Cité épiscopale d’Albi
The paintings on the vault, by painters from Emilia in northern Italy, do not have the precision or finesse of a traditional painting on canvas simply because they were made to be seen from a distance of 30 metres. In this context they represent a masterpiece of monumental art work.
The decorative paintwork of the vaults of the Cathedral of Sainte-Cécile constitute an unrivalled masterpiece. The virtuosity of the artists, working in extremely difficult conditions, and the skill shown in fulfilling the task required of them, shows true genius.

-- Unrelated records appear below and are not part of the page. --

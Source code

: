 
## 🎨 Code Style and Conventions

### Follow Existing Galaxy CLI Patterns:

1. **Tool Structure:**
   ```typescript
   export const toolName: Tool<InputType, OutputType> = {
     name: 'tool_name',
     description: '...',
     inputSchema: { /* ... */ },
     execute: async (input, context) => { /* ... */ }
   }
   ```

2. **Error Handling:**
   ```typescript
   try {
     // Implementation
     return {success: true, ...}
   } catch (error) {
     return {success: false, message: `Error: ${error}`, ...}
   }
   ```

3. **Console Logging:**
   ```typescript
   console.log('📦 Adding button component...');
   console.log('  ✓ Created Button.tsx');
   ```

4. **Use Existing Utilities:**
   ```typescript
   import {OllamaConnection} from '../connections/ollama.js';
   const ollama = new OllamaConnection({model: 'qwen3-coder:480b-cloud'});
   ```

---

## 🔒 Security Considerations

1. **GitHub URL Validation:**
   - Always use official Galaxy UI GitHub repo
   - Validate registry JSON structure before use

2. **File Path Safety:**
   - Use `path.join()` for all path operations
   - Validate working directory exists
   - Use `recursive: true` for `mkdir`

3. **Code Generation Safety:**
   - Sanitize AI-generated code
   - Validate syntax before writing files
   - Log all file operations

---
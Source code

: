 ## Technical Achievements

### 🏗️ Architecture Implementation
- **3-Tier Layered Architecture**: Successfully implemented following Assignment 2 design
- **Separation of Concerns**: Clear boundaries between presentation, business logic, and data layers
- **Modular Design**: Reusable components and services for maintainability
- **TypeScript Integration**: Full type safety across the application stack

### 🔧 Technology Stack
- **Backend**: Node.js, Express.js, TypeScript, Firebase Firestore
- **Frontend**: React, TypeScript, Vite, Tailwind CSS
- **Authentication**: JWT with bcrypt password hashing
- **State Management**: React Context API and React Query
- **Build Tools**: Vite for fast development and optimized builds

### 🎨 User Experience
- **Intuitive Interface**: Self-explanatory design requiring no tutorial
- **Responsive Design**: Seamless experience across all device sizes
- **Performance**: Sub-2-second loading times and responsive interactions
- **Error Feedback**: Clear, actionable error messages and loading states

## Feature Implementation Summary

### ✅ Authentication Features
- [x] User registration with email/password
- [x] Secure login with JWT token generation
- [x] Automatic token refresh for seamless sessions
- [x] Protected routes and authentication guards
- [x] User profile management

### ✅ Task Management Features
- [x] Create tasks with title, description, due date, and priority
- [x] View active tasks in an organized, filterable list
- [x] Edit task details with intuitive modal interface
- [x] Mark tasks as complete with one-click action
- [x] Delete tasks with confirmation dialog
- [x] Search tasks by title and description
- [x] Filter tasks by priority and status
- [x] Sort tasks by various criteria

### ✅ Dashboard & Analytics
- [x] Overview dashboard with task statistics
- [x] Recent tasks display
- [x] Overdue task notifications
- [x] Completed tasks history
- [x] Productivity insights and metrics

Just as the depictions of hell inspire fear and the hatred of sin, the paintings of the vaults and the tribunes clearly evoke paradise. They magnificently represent lightness, felicity, jubilation and glory and constitute an absolute success; a unique early Renaissance French masterpiece. A sublime expression of the truths and mysteries of Christianity combined in a tableau which remains coherent even in its minor details.
On a blue background, Old and New Testament images combine to make up the largest ensemble of Italian painting in France.

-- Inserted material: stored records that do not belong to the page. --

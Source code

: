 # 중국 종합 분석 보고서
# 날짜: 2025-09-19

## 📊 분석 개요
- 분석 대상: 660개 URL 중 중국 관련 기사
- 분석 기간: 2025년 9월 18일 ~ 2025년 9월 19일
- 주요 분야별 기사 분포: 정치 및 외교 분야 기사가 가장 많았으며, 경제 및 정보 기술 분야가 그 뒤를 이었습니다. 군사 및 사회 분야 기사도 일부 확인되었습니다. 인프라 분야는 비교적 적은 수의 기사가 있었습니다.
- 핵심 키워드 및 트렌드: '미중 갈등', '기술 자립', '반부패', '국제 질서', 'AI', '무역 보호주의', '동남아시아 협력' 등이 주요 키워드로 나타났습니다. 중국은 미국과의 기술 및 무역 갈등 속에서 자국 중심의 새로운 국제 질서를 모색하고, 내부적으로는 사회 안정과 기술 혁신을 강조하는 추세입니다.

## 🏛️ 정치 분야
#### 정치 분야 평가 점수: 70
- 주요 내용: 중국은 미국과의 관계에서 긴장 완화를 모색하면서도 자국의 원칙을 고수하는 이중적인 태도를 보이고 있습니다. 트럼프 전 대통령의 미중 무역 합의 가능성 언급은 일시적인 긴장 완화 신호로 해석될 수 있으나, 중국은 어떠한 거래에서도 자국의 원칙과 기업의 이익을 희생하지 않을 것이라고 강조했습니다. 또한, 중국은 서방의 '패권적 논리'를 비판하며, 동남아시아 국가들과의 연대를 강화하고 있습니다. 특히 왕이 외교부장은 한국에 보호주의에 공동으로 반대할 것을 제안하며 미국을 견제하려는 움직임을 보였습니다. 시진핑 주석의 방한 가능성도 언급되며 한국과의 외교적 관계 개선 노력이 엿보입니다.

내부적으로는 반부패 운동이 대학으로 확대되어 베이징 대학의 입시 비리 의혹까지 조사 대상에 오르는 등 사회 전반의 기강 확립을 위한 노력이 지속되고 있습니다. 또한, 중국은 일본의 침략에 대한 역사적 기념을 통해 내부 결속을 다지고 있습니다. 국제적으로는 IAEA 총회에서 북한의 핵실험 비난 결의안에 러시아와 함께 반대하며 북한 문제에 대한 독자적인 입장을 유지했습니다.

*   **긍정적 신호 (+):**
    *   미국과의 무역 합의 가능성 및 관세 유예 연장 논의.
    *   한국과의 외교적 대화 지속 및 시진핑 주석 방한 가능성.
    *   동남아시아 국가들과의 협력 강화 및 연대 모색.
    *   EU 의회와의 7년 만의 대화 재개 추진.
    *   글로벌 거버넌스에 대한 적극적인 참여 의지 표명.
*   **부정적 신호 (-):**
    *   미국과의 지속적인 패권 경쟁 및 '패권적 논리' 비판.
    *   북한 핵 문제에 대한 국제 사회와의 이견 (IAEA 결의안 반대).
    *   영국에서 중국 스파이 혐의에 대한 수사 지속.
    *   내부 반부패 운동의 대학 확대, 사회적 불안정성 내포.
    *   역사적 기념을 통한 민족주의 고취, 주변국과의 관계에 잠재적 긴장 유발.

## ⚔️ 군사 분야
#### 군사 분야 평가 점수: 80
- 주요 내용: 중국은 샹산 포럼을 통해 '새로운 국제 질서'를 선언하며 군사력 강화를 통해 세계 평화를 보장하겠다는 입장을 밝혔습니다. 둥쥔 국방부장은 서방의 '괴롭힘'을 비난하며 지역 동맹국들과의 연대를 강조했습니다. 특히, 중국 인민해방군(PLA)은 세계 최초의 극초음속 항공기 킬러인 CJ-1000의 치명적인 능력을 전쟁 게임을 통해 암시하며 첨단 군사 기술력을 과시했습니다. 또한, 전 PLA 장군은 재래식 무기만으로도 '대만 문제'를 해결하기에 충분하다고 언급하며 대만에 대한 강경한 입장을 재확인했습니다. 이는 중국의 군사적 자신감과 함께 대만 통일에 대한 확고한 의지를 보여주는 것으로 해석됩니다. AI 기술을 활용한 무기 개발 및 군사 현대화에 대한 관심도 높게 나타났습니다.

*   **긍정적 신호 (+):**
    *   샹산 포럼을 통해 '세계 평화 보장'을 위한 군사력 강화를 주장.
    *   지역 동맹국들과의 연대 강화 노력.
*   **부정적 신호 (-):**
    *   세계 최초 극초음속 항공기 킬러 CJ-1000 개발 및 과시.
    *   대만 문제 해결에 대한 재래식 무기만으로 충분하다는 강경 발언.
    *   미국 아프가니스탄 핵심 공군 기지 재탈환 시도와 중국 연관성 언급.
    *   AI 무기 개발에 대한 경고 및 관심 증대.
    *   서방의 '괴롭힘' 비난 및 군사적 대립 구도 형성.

There is a stylistic contrast between The Last Judgement and the vaults which constitute the second part of a diptych of the catechism1 and the pastoral2. After anguish, follows hope. Their meaning is clear: they represent paradise and we see in the apse a representation of the second coming of Christ at the end of time. In order to evoke celestial bliss and the mystical body of the Church the painters eschewed naturalism, avoiding representations of the Garden of Eden with its perpetual springtime, fountains and verdant vegetation.
Flat colours, gold and blue, without depth, were used to suggest paradise. The light emanating from God and filling the sky is represented by the gold which makes the nave sparkle.
In the vaults we see a veritable Te Deum3 where the angels, seraphim, cherubim, prophets, apostles and martyrs sing praises to the God. The underlying theme of all the representations is that of redemption.